Friday, February 13, 2009

Will we still talk about Change Management, in 10 years?

I have been using the term Change Management now for more than 15 years. At a certain moment of time, I switched from marketing myself as a project management specialist to a Change Management practitioner. Why? It sounded nice, more contemporary and it allowed me to add a people oriented component to what I did. But the way way I worked did not change from one day to another. Looking back, however, it changed dramatically. And still I use the term Change Management, as a marketing term. Hey, I published the Change Management Toolbook 12 years ago, and started the Change Management Blog two years ago.

However, when I am asked about my understanding of Change Management I usually start my reasoning by saying that in fact I don't do Change Management but Change Facilitation.

Who invented the term Change Management? When was the first time it was used by somebody? What was the rationale for coming up with this descriptor? A thorough Web research did not reveal any substantial results. But it feels that we as change facilitators are caught in a trap. The moment we are hired, many of our clients expect us to either manage their change, or help them manage their change, or teach them how to manage change. It happens to me all the time. Let me give you some examples:

Last year, I was hired to give change management training workshop to groups of Chinese middle managers of an international company. These middle managers were - like most middle managers are - frustrated, overworked, clueless about how they can manage what was expected from them. They hadn't yet made the transition from manager to leader. In this situation I came in with my message, which can be summarized in a few words: Change cannot be managed, it can only be facilitated. No wonder they did not buy into my message. Although I made the effort to give them some concrete tools at hand, the idea of embracing uncertainty, go with the flow and do everything to help their people to master change did not really resonate with them.

Another example:
A large European organization called us in to “train people in Change Management”. The situation was the following: the largest department of the organization was in the process of implementing a new analytical software which would deeply change the way people work. Management felt a strong resistance to the project and they thought that a change management training would change attitudes of their staff. We went in and conducted a round of discussions with different stakeholders and we found out that at the heart of the problem was not the software but the relationship between the staff of that department with other departments of the organization. Simply speaking, people felt not valued. So, the goal of our project shifted towards uplifting the self-esteem and pride of the people in their craft.

We organized a series of workshops based on Appreciative Inquiry and World CafĂ© in which went deep down the rabbit hole. People dialogued about what it means to do a good job; they created visions of their future organization etc. All the material that was produced was processed in further workshops, leading to concrete activity plans. At the end, the software had become what it always should have been – a tool to do a better work.

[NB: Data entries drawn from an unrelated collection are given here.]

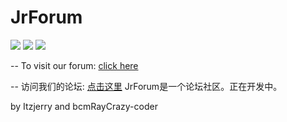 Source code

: # JrForum
<img src="https://img.shields.io/badge/Status-dev-yellow">
<img src="https://img.shields.io/badge/Version-1.1.6-blue">
<img src="https://img.shields.io/badge/Node_Version-14.15.3-blue?style=flat&logo=Node.js">

--
To visit our forum: [click here](http://itzjerry.top:233/)

--
访问我们的论坛: [点击这里](http://itzjerry.top:233/)
JrForum是一个论坛社区。正在开发中。  

by
Itzjerry and bcmRayCrazy-coder  
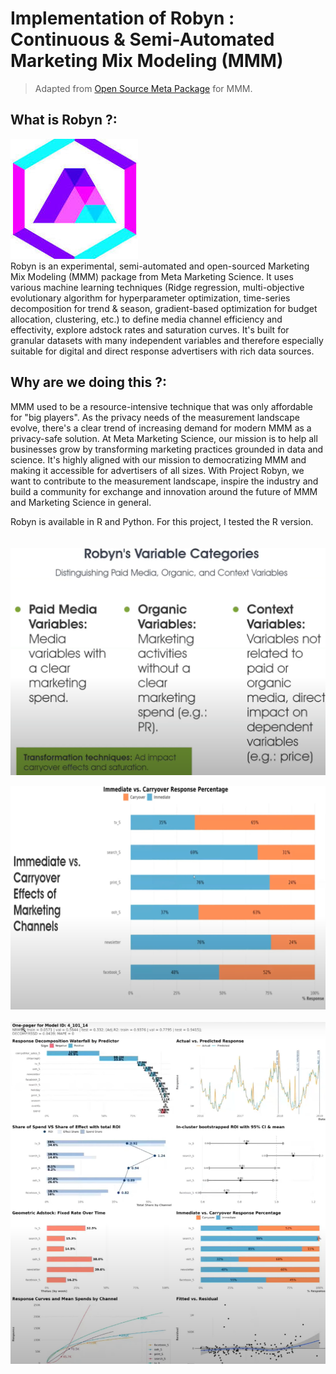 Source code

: # Implementation of Robyn : Continuous & Semi-Automated Marketing Mix Modeling (MMM)
> Adapted from [Open Source Meta Package](https://github.com/facebookexperimental/Robyn/tree/main?tab=readme-ov-file)  for MMM.

## What is Robyn ?:
![](https://github.com/BOUGHANMIChaima/Robyn-Implementation/blob/main/robyn.jpg) <br/>
Robyn is an experimental, semi-automated and open-sourced Marketing Mix Modeling (MMM) package from Meta Marketing Science. It uses various machine learning techniques (Ridge regression, multi-objective evolutionary algorithm for hyperparameter optimization, time-series decomposition for trend & season, gradient-based optimization for budget allocation, clustering, etc.) to define media channel efficiency and effectivity, explore adstock rates and saturation curves. It's built for granular datasets with many independent variables and therefore especially suitable for digital and direct response advertisers with rich data sources.

## Why are we doing this ?: 
MMM used to be a resource-intensive technique that was only affordable for "big players". As the privacy needs of the measurement landscape evolve, there's a clear trend of increasing demand for modern MMM as a privacy-safe solution. At Meta Marketing Science, our mission is to help all businesses grow by transforming marketing practices grounded in data and science. It's highly aligned with our mission to democratizing MMM and making it accessible for advertisers of all sizes. With Project Robyn, we want to contribute to the measurement landscape, inspire the industry and build a community for exchange and innovation around the future of MMM and Marketing Science in general.

Robyn is available in R and Python. For this project, I tested the R version. <br/>
<br/>
<br/>
![](https://github.com/BOUGHANMIChaima/Robyn-Implementation/blob/main/robyn_1.png) <br/>

![](https://github.com/BOUGHANMIChaima/Robyn-Implementation/blob/main/robyn_3.png)  <br/>
<br/>
![](https://github.com/BOUGHANMIChaima/Robyn-Implementation/blob/main/robyn_4.png) <br/>
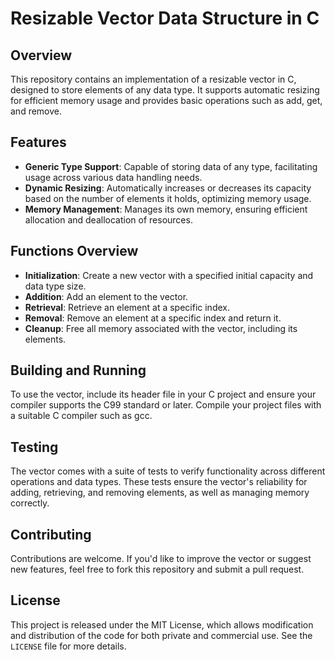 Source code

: # Resizable Vector Data Structure in C

## Overview

This repository contains an implementation of a resizable vector in C, designed to store elements of any data type. It supports automatic resizing for efficient memory usage and provides basic operations such as add, get, and remove.

## Features

- **Generic Type Support**: Capable of storing data of any type, facilitating usage across various data handling needs.
- **Dynamic Resizing**: Automatically increases or decreases its capacity based on the number of elements it holds, optimizing memory usage.
- **Memory Management**: Manages its own memory, ensuring efficient allocation and deallocation of resources.

## Functions Overview

- **Initialization**: Create a new vector with a specified initial capacity and data type size.
- **Addition**: Add an element to the vector.
- **Retrieval**: Retrieve an element at a specific index.
- **Removal**: Remove an element at a specific index and return it.
- **Cleanup**: Free all memory associated with the vector, including its elements.

## Building and Running

To use the vector, include its header file in your C project and ensure your compiler supports the C99 standard or later. Compile your project files with a suitable C compiler such as gcc.

## Testing

The vector comes with a suite of tests to verify functionality across different operations and data types. These tests ensure the vector's reliability for adding, retrieving, and removing elements, as well as managing memory correctly.

## Contributing

Contributions are welcome. If you'd like to improve the vector or suggest new features, feel free to fork this repository and submit a pull request.

## License

This project is released under the MIT License, which allows modification and distribution of the code for both private and commercial use. See the `LICENSE` file for more details.
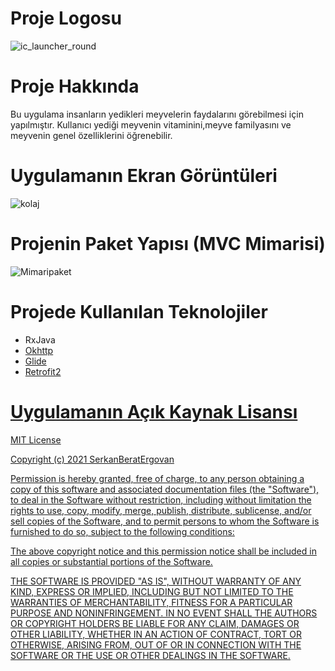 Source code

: # Proje Logosu

![ic_launcher_round](https://user-images.githubusercontent.com/60935995/105431949-b439b600-5c67-11eb-9aa6-b78adac5a2ef.png)


# Proje Hakkında
Bu uygulama insanların yedikleri meyvelerin faydalarını görebilmesi için yapılmıştır. Kullanıcı yediği meyvenin vitaminini,meyve familyasını ve meyvenin genel özelliklerini öğrenebilir.

# Uygulamanın Ekran Görüntüleri
![kolaj](https://user-images.githubusercontent.com/60935995/105433018-daf8ec00-5c69-11eb-8b79-83c1e35a8f11.PNG)

# Projenin Paket Yapısı (MVC Mimarisi)
![Mimaripaket](https://user-images.githubusercontent.com/60935995/105432753-51e1b500-5c69-11eb-98a6-3a752be066a3.PNG)

# Projede Kullanılan Teknolojiler
<ul>
  <li>RxJava <a href="https://github.com/ReactiveX/RxJava"</a></li>
  <li>Okhttp <a href="https://github.com/ReactiveX/RxJava"</a></li>
  <li>Glide  <a href="https://github.com/ReactiveX/RxJava"</a></li>
  <li>Retrofit2 <a href="https://github.com/ReactiveX/RxJava"</a></li>
</ul> 

# Uygulamanın Açık Kaynak Lisansı

MIT License

Copyright (c) 2021 SerkanBeratErgovan

Permission is hereby granted, free of charge, to any person obtaining a copy
of this software and associated documentation files (the "Software"), to deal
in the Software without restriction, including without limitation the rights
to use, copy, modify, merge, publish, distribute, sublicense, and/or sell
copies of the Software, and to permit persons to whom the Software is
furnished to do so, subject to the following conditions:

The above copyright notice and this permission notice shall be included in all
copies or substantial portions of the Software.

THE SOFTWARE IS PROVIDED "AS IS", WITHOUT WARRANTY OF ANY KIND, EXPRESS OR
IMPLIED, INCLUDING BUT NOT LIMITED TO THE WARRANTIES OF MERCHANTABILITY,
FITNESS FOR A PARTICULAR PURPOSE AND NONINFRINGEMENT. IN NO EVENT SHALL THE
AUTHORS OR COPYRIGHT HOLDERS BE LIABLE FOR ANY CLAIM, DAMAGES OR OTHER
LIABILITY, WHETHER IN AN ACTION OF CONTRACT, TORT OR OTHERWISE, ARISING FROM,
OUT OF OR IN CONNECTION WITH THE SOFTWARE OR THE USE OR OTHER DEALINGS IN THE
SOFTWARE.
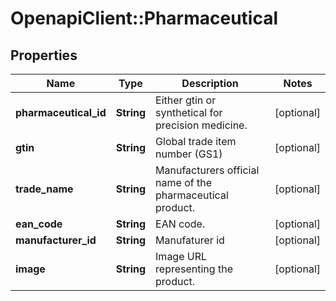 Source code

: # OpenapiClient::Pharmaceutical

## Properties
Name | Type | Description | Notes
------------ | ------------- | ------------- | -------------
**pharmaceutical_id** | **String** | Either gtin or synthetical for precision medicine. | [optional] 
**gtin** | **String** | Global trade item number (GS1) | [optional] 
**trade_name** | **String** | Manufacturers official name of the pharmaceutical product. | [optional] 
**ean_code** | **String** | EAN code. | [optional] 
**manufacturer_id** | **String** | Manufaturer id | [optional] 
**image** | **String** | Image URL representing the product. | [optional] 



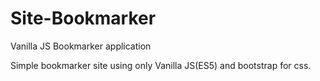 # Site-Bookmarker
Vanilla JS Bookmarker application

Simple bookmarker site using only Vanilla JS(ES5) and bootstrap for css.
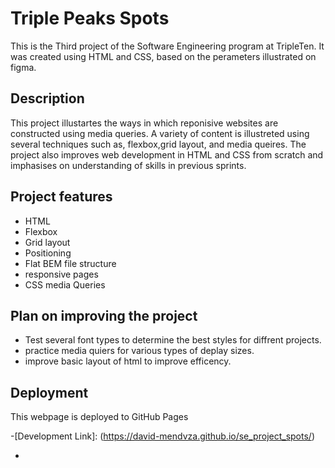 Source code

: # Triple Peaks Spots

This is the Third project of the Software Engineering program at TripleTen. It was created using HTML and CSS, based on the perameters illustrated on figma.

## Description

This project illustartes the ways in which reponisive websites are constructed using media queries. A variety of content is illustreted using several techniques such as, flexbox,grid layout, and media queires. The project also improves web development in HTML and CSS from scratch and imphasises on understanding of skills in previous sprints.

## Project features

- HTML
- Flexbox
- Grid layout
- Positioning
- Flat BEM file structure
- responsive pages
- CSS media Queries

## Plan on improving the project

- Test several font types to determine the best styles for diffrent projects.
- practice media quiers for various types of deplay sizes.
- improve basic layout of html to improve efficency.

## Deployment

This webpage is deployed to GitHub Pages

-[Development Link]: (https://david-mendvza.github.io/se_project_spots/)

- [Video Link]: (https://drive.google.com/file/d/1i1ByJc5vuDfHVGSOozkDDDtC4W_xre8w/view?usp=drive_link)
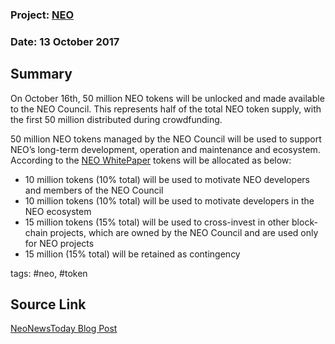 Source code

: ### Project: [NEO](../projects/neo.md)
### Date: 13 October 2017
## Summary
  
On October 16th, 50 million NEO tokens will be unlocked and made available to the NEO Council.
This represents half of the total NEO token supply, with the first 50 million distributed during crowdfunding.
  
50 million NEO tokens managed by the NEO Council will be used to support NEO’s long-term development, operation and maintenance and ecosystem.
According to the [NEO WhitePaper](http://docs.neo.org/en-us/) tokens will be allocated as below:  
* 10 million tokens (10% total) will be used to motivate NEO developers and members of the NEO Council  
* 10 million tokens (10% total) will be used to motivate developers in the NEO ecosystem  
* 15 million tokens (15% total) will be used to cross-invest in other block-chain projects, which are owned by the NEO Council and are used only for NEO projects  
* 15 million (15% total) will be retained as contingency  
  
tags: #neo, #token
## Source Link
[NeoNewsToday Blog Post](https://neonewstoday.com/general/neo-unlocked-on-october-16th-to-support-long-term-development/)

So, what is your opinion - should we strive to abandon the term Change Management alltogether and call a spade a spade? The parts of a change process that can be managed, i.e. organization of stakeholder events, setting up and running communication campaigns etc. can be labelled as Project Management within a complex change process. But what we actually do is Change Facilitation, or Transformative Work, or Process Work.

I am curious about your responses.

3 comments:

  1. As a term "change management" doesn't communicate what I'd like it to, or even what needs to be done. However, most of the other substitutions you've mentioned don't offer enough "ooomph" or seem too soft or passive. How do we characterize what we've called CM as the focus-requiring, dynamics-perceiving, active process we know it is? What about "change leadership"? Mmm, still not there yet.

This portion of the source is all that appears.